- WHAT THIS TASK INVOLVES
When you retype the records that follow, keep each word as it is and drop any pictures.

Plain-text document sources
=== Begin Enclosure ===
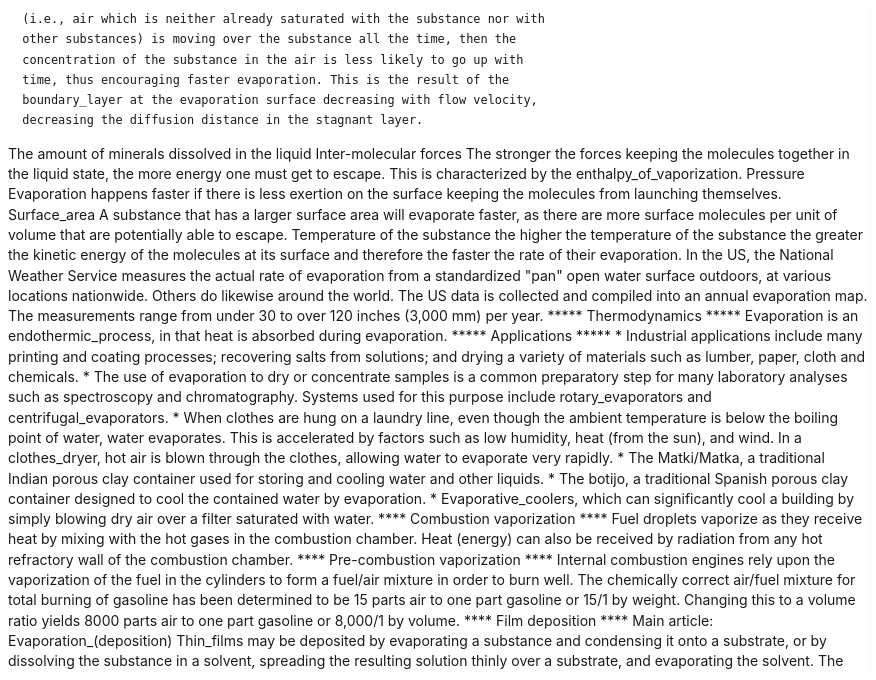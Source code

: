       (i.e., air which is neither already saturated with the substance nor with
      other substances) is moving over the substance all the time, then the
      concentration of the substance in the air is less likely to go up with
      time, thus encouraging faster evaporation. This is the result of the
      boundary_layer at the evaporation surface decreasing with flow velocity,
      decreasing the diffusion distance in the stagnant layer.
  The amount of minerals dissolved in the liquid
  Inter-molecular forces
      The stronger the forces keeping the molecules together in the liquid
      state, the more energy one must get to escape. This is characterized by
      the enthalpy_of_vaporization.
  Pressure
      Evaporation happens faster if there is less exertion on the surface
      keeping the molecules from launching themselves.
  Surface_area
      A substance that has a larger surface area will evaporate faster, as
      there are more surface molecules per unit of volume that are potentially
      able to escape.
  Temperature of the substance
      the higher the temperature of the substance the greater the kinetic
      energy of the molecules at its surface and therefore the faster the rate
      of their evaporation.
In the US, the National Weather Service measures the actual rate of evaporation
from a standardized "pan" open water surface outdoors, at various locations
nationwide. Others do likewise around the world. The US data is collected and
compiled into an annual evaporation map. The measurements range from under 30
to over 120 inches (3,000 mm) per year.
***** Thermodynamics *****
Evaporation is an endothermic_process, in that heat is absorbed during
evaporation.
***** Applications *****
    * Industrial applications include many printing and coating processes;
      recovering salts from solutions; and drying a variety of materials such
      as lumber, paper, cloth and chemicals.
    * The use of evaporation to dry or concentrate samples is a common
      preparatory step for many laboratory analyses such as spectroscopy and
      chromatography. Systems used for this purpose include rotary_evaporators
      and centrifugal_evaporators.
    * When clothes are hung on a laundry line, even though the ambient
      temperature is below the boiling point of water, water evaporates. This
      is accelerated by factors such as low humidity, heat (from the sun), and
      wind. In a clothes_dryer, hot air is blown through the clothes, allowing
      water to evaporate very rapidly.
    * The Matki/Matka, a traditional Indian porous clay container used for
      storing and cooling water and other liquids.
    * The botijo, a traditional Spanish porous clay container designed to cool
      the contained water by evaporation.
    * Evaporative_coolers, which can significantly cool a building by simply
      blowing dry air over a filter saturated with water.
**** Combustion vaporization ****
Fuel droplets vaporize as they receive heat by mixing with the hot gases in the
combustion chamber. Heat (energy) can also be received by radiation from any
hot refractory wall of the combustion chamber.
**** Pre-combustion vaporization ****
Internal combustion engines rely upon the vaporization of the fuel in the
cylinders to form a fuel/air mixture in order to burn well. The chemically
correct air/fuel mixture for total burning of gasoline has been determined to
be 15 parts air to one part gasoline or 15/1 by weight. Changing this to a
volume ratio yields 8000 parts air to one part gasoline or 8,000/1 by volume.
**** Film deposition ****
Main article: Evaporation_(deposition)
Thin_films may be deposited by evaporating a substance and condensing it onto a
substrate, or by dissolving the substance in a solvent, spreading the resulting
solution thinly over a substrate, and evaporating the solvent. The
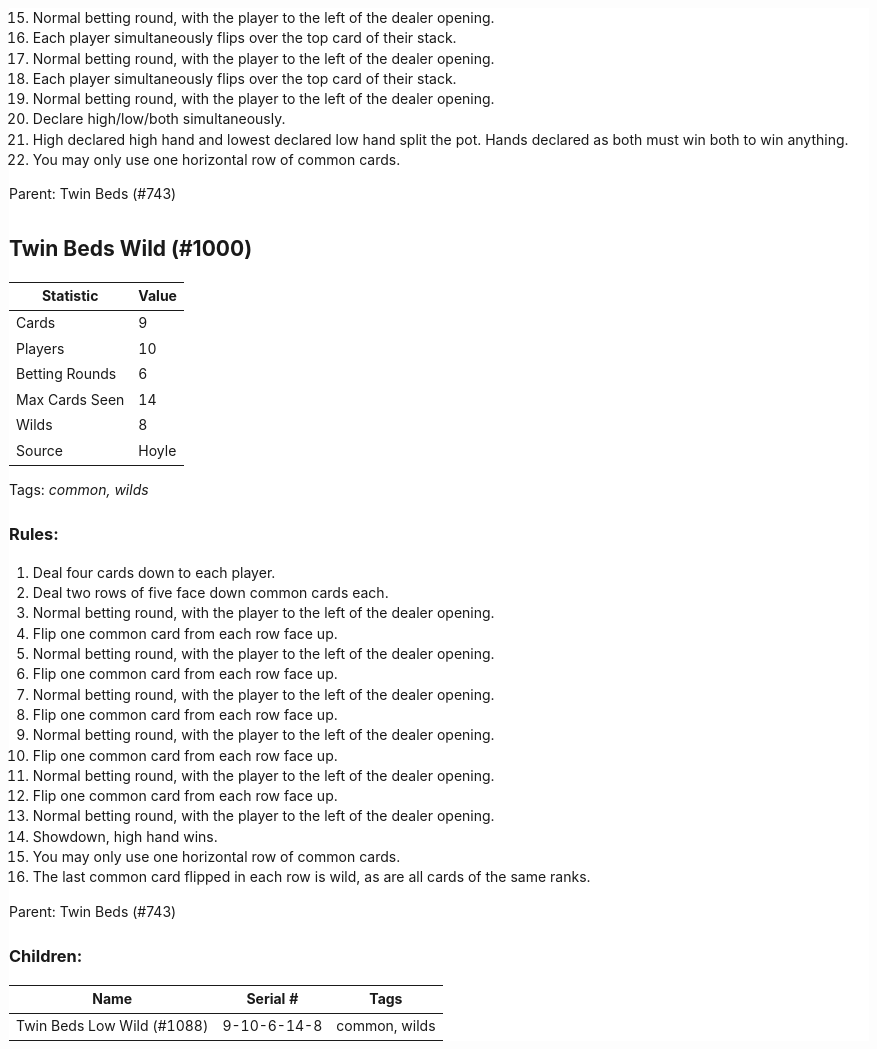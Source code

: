 15. Normal betting round, with the player to the left of the dealer opening.
16. Each player simultaneously flips over the top card of their stack.
17. Normal betting round, with the player to the left of the dealer opening.
18. Each player simultaneously flips over the top card of their stack.
19. Normal betting round, with the player to the left of the dealer opening.
20. Declare high/low/both simultaneously.
21. High declared high hand and lowest declared low hand split the pot. Hands declared as both must win both to win anything.
22. You may only use one horizontal row of common cards.

Parent: Twin Beds (#743)


## Twin Beds Wild (#1000)

|Statistic|Value|
|---------|-----|
|Cards|9|
|Players|10|
|Betting Rounds|6|
|Max Cards Seen|14|
|Wilds|8|
|Source|Hoyle|

Tags: *common, wilds*
### Rules:
1. Deal four cards down to each player.
2. Deal two rows of five face down common cards each.
3. Normal betting round, with the player to the left of the dealer opening.
4. Flip one common card from each row face up.
5. Normal betting round, with the player to the left of the dealer opening.
6. Flip one common card from each row face up.
7. Normal betting round, with the player to the left of the dealer opening.
8. Flip one common card from each row face up.
9. Normal betting round, with the player to the left of the dealer opening.
10. Flip one common card from each row face up.
11. Normal betting round, with the player to the left of the dealer opening.
12. Flip one common card from each row face up.
13. Normal betting round, with the player to the left of the dealer opening.
14. Showdown, high hand wins.
15. You may only use one horizontal row of common cards.
16. The last common card flipped in each row is wild, as are all cards of the same ranks.

Parent: Twin Beds (#743)
### Children:

|Name|Serial #|Tags|
|----|--------|----|
|Twin Beds Low Wild (#1088)|9-10-6-14-8|common, wilds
=== End Enclosure ===
- RESPONSE FOR THIS EXERCISE
Source code

:       (i.e., air which is neither already saturated with the substance nor with
      other substances) is moving over the substance all the time, then the
      concentration of the substance in the air is less likely to go up with
      time, thus encouraging faster evaporation. This is the result of the
      boundary_layer at the evaporation surface decreasing with flow velocity,
      decreasing the diffusion distance in the stagnant layer.
  The amount of minerals dissolved in the liquid
  Inter-molecular forces
      The stronger the forces keeping the molecules together in the liquid
      state, the more energy one must get to escape. This is characterized by
      the enthalpy_of_vaporization.
  Pressure
      Evaporation happens faster if there is less exertion on the surface
      keeping the molecules from launching themselves.
  Surface_area
      A substance that has a larger surface area will evaporate faster, as
      there are more surface molecules per unit of volume that are potentially
      able to escape.
  Temperature of the substance
      the higher the temperature of the substance the greater the kinetic
      energy of the molecules at its surface and therefore the faster the rate
      of their evaporation.
In the US, the National Weather Service measures the actual rate of evaporation
from a standardized "pan" open water surface outdoors, at various locations
nationwide. Others do likewise around the world. The US data is collected and
compiled into an annual evaporation map. The measurements range from under 30
to over 120 inches (3,000 mm) per year.
***** Thermodynamics *****
Evaporation is an endothermic_process, in that heat is absorbed during
evaporation.
***** Applications *****
    * Industrial applications include many printing and coating processes;
      recovering salts from solutions; and drying a variety of materials such
      as lumber, paper, cloth and chemicals.
    * The use of evaporation to dry or concentrate samples is a common
      preparatory step for many laboratory analyses such as spectroscopy and
      chromatography. Systems used for this purpose include rotary_evaporators
      and centrifugal_evaporators.
    * When clothes are hung on a laundry line, even though the ambient
      temperature is below the boiling point of water, water evaporates. This
      is accelerated by factors such as low humidity, heat (from the sun), and
      wind. In a clothes_dryer, hot air is blown through the clothes, allowing
      water to evaporate very rapidly.
    * The Matki/Matka, a traditional Indian porous clay container used for
      storing and cooling water and other liquids.
    * The botijo, a traditional Spanish porous clay container designed to cool
      the contained water by evaporation.
    * Evaporative_coolers, which can significantly cool a building by simply
      blowing dry air over a filter saturated with water.
**** Combustion vaporization ****
Fuel droplets vaporize as they receive heat by mixing with the hot gases in the
combustion chamber. Heat (energy) can also be received by radiation from any
hot refractory wall of the combustion chamber.
**** Pre-combustion vaporization ****
Internal combustion engines rely upon the vaporization of the fuel in the
cylinders to form a fuel/air mixture in order to burn well. The chemically
correct air/fuel mixture for total burning of gasoline has been determined to
be 15 parts air to one part gasoline or 15/1 by weight. Changing this to a
volume ratio yields 8000 parts air to one part gasoline or 8,000/1 by volume.
**** Film deposition ****
Main article: Evaporation_(deposition)
Thin_films may be deposited by evaporating a substance and condensing it onto a
substrate, or by dissolving the substance in a solvent, spreading the resulting
solution thinly over a substrate, and evaporating the solvent. The
Source code

: 15. Normal betting round, with the player to the left of the dealer opening.
16. Each player simultaneously flips over the top card of their stack.
17. Normal betting round, with the player to the left of the dealer opening.
18. Each player simultaneously flips over the top card of their stack.
19. Normal betting round, with the player to the left of the dealer opening.
20. Declare high/low/both simultaneously.
21. High declared high hand and lowest declared low hand split the pot. Hands declared as both must win both to win anything.
22. You may only use one horizontal row of common cards.

Parent: Twin Beds (#743)


## Twin Beds Wild (#1000)

|Statistic|Value|
|---------|-----|
|Cards|9|
|Players|10|
|Betting Rounds|6|
|Max Cards Seen|14|
|Wilds|8|
|Source|Hoyle|

Tags: *common, wilds*
### Rules:
1. Deal four cards down to each player.
2. Deal two rows of five face down common cards each.
3. Normal betting round, with the player to the left of the dealer opening.
4. Flip one common card from each row face up.
5. Normal betting round, with the player to the left of the dealer opening.
6. Flip one common card from each row face up.
7. Normal betting round, with the player to the left of the dealer opening.
8. Flip one common card from each row face up.
9. Normal betting round, with the player to the left of the dealer opening.
10. Flip one common card from each row face up.
11. Normal betting round, with the player to the left of the dealer opening.
12. Flip one common card from each row face up.
13. Normal betting round, with the player to the left of the dealer opening.
14. Showdown, high hand wins.
15. You may only use one horizontal row of common cards.
16. The last common card flipped in each row is wild, as are all cards of the same ranks.

Parent: Twin Beds (#743)
### Children:

|Name|Serial #|Tags|
|----|--------|----|
|Twin Beds Low Wild (#1088)|9-10-6-14-8|common, wilds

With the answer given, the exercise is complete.